> **Exercise brief**: Nothing but the pictures is dropped; write out all the remaining data below exactly.

------ Provided data

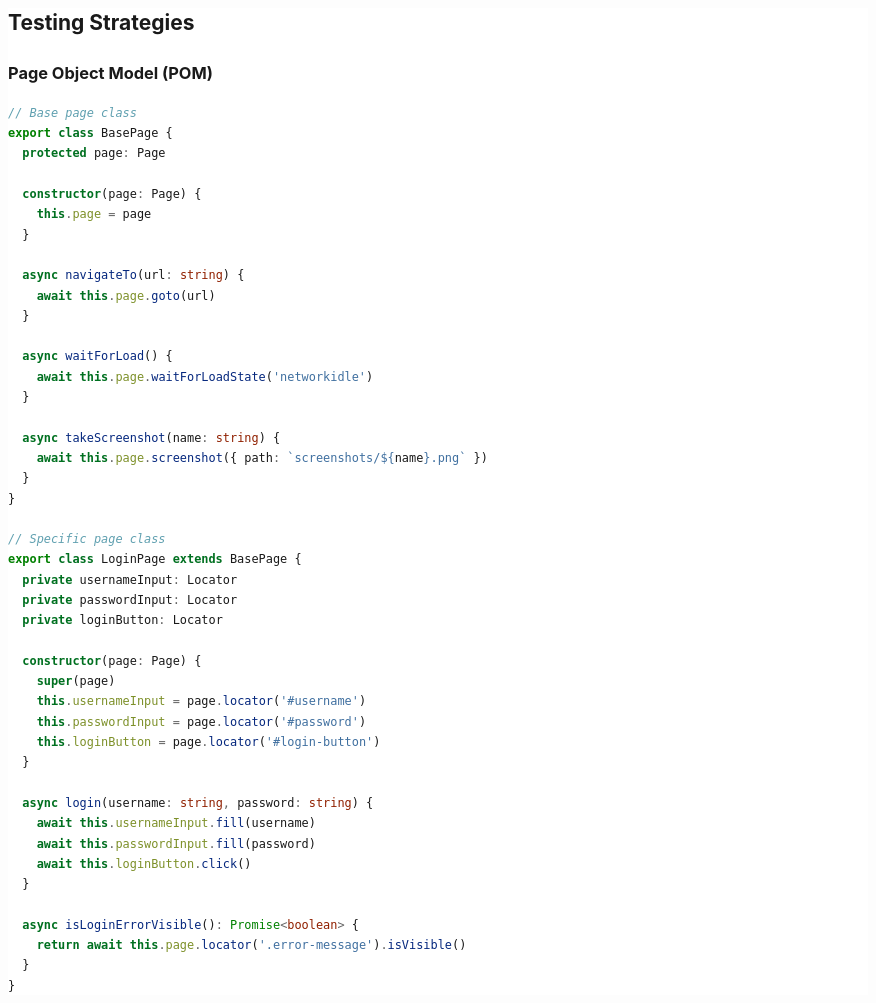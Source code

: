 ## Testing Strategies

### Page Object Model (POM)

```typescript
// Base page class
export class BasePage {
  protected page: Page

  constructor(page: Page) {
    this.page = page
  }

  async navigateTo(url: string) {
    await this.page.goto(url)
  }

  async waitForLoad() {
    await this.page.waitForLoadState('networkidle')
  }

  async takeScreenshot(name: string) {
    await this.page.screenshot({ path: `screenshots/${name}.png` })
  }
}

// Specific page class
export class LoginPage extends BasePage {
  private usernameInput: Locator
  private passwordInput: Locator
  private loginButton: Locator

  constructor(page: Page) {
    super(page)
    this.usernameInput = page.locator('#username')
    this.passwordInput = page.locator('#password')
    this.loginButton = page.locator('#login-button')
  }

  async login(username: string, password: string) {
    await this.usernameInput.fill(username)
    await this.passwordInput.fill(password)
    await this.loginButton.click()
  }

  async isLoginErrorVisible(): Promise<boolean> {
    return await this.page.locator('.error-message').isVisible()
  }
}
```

------------

> **Response box**:
Source code

: ## Testing Strategies

### Page Object Model (POM)

```typescript
// Base page class
export class BasePage {
  protected page: Page

  constructor(page: Page) {
    this.page = page
  }

  async navigateTo(url: string) {
    await this.page.goto(url)
  }

  async waitForLoad() {
    await this.page.waitForLoadState('networkidle')
  }

  async takeScreenshot(name: string) {
    await this.page.screenshot({ path: `screenshots/${name}.png` })
  }
}

// Specific page class
export class LoginPage extends BasePage {
  private usernameInput: Locator
  private passwordInput: Locator
  private loginButton: Locator

  constructor(page: Page) {
    super(page)
    this.usernameInput = page.locator('#username')
    this.passwordInput = page.locator('#password')
    this.loginButton = page.locator('#login-button')
  }

  async login(username: string, password: string) {
    await this.usernameInput.fill(username)
    await this.passwordInput.fill(password)
    await this.loginButton.click()
  }

  async isLoginErrorVisible(): Promise<boolean> {
    return await this.page.locator('.error-message').isVisible()
  }
}
```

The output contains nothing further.